Over the next few hours, through a combination of Jeanne's brute force adjustments and Closure's frantic rewiring, the pair successfully managed to "repair" the vast majority of the stuck automated bulkheads throughout the sub-levels. The chaotic process left the vampire technician harboring severe doubts regarding the validity of her own engineering degrees.
During the frantic rush, W quietly slipped away from the engineering bay, vanishing into the lower corridors without a sound. Aside from Fafnir's sharp eyes tracking her departure, the busy repair crew remained entirely oblivious to her exit.
Reflecting on her brief impression of the mercenary, Jeanne recalled W as an exceptionally quiet, reserved individual. She hadn't detected a shred of the volatile mercenary archetype within her demeanor; the woman's tranquil composure felt entirely disconnected from the bloody reputation of the barrens.
Since they lacked a solid foundation of shared history, Jeanne hadn't managed to exchange more than a few basic words with the striking Sarkaz. She began to wonder if her previous assumption—that W possessed a wild, eccentric personality—had been nothing more than a total hallucination.
How could a Sarkaz this quiet possibly be a chaotic wildcard? Jeanne thought, shaking her head to clear her mind. Perhaps my initial judgment was simply flawed. Even Theresa mentioned she was an individual of exceptionally few words. She dismissed the lingering curiosity, letting the matter drop entirely.
It wasn't until weeks later, long after the main mercenary contingents had completed their formal withdrawal from Babel's territory, that Jeanne crossed paths with the woman again and discovered the reality of her status.
To her total surprise, the mercenary had formally severed ties with her independent faction, choosing to enlist under Theresa's personal banner as a solo operator. As Jeanne evaluated the cockroach-themed mercenary during their unexpected reunion, she detected a subtle, inexplicable transformation in her bearing compared to their quiet encounter in the lower decks.
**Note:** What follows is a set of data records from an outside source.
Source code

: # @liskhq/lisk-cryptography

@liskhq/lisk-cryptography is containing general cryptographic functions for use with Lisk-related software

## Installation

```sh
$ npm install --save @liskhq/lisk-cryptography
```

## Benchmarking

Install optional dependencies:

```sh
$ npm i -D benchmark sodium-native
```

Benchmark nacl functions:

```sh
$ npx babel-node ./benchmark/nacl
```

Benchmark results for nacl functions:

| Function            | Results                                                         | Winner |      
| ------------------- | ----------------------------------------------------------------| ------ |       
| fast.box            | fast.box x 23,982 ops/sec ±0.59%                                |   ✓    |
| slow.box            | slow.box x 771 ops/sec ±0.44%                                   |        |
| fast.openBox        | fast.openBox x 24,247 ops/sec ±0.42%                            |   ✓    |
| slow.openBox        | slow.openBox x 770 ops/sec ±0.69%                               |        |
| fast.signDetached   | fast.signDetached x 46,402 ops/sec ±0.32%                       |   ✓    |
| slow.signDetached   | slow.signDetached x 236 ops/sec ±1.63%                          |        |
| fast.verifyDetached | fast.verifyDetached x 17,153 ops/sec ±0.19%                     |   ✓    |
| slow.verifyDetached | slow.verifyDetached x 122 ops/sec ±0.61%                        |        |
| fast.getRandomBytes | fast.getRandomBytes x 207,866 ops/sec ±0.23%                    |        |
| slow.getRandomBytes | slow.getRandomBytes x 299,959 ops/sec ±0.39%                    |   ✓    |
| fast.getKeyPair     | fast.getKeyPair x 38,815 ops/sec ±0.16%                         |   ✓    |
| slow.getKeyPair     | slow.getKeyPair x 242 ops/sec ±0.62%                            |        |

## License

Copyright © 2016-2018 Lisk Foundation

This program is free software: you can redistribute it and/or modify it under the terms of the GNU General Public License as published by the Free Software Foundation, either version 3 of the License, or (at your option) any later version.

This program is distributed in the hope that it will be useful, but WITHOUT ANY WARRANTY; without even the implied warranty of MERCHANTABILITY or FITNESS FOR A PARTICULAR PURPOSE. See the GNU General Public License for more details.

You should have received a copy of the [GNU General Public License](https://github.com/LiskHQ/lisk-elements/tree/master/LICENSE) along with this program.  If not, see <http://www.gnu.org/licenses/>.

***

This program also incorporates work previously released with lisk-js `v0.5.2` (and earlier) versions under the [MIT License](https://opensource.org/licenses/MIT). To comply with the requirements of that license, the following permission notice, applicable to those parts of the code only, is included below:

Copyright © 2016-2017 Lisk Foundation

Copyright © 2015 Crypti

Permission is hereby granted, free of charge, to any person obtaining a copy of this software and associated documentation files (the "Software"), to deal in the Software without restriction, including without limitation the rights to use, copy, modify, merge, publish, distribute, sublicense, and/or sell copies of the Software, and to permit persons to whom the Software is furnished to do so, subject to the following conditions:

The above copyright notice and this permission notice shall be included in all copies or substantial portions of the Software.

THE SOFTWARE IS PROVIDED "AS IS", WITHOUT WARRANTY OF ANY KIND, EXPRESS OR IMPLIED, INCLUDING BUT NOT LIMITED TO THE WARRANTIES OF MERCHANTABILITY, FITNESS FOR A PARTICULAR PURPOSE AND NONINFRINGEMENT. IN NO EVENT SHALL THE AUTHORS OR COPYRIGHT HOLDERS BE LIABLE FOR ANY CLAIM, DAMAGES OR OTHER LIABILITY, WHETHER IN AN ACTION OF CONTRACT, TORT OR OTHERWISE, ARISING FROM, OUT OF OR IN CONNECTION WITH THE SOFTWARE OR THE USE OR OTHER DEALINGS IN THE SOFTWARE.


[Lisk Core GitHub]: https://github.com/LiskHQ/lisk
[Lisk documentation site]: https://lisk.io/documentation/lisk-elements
And it didn't take long for Jeanne to realize exactly what had shifted! Her initial instincts regarding the woman's chaotic nature hadn't been an error at all; the serene composure W had displayed in the workshop was nothing more than a defensive mask used to evaluate strangers.
Once that barrier dissolved into familiarity, Jeanne realized she wasn't dealing with a quiet scholar at all. The unhinged, explosive personality that emerged left her feeling as though she had just encountered an epic, heavily upgraded variation of a rowdy Snow Yeti!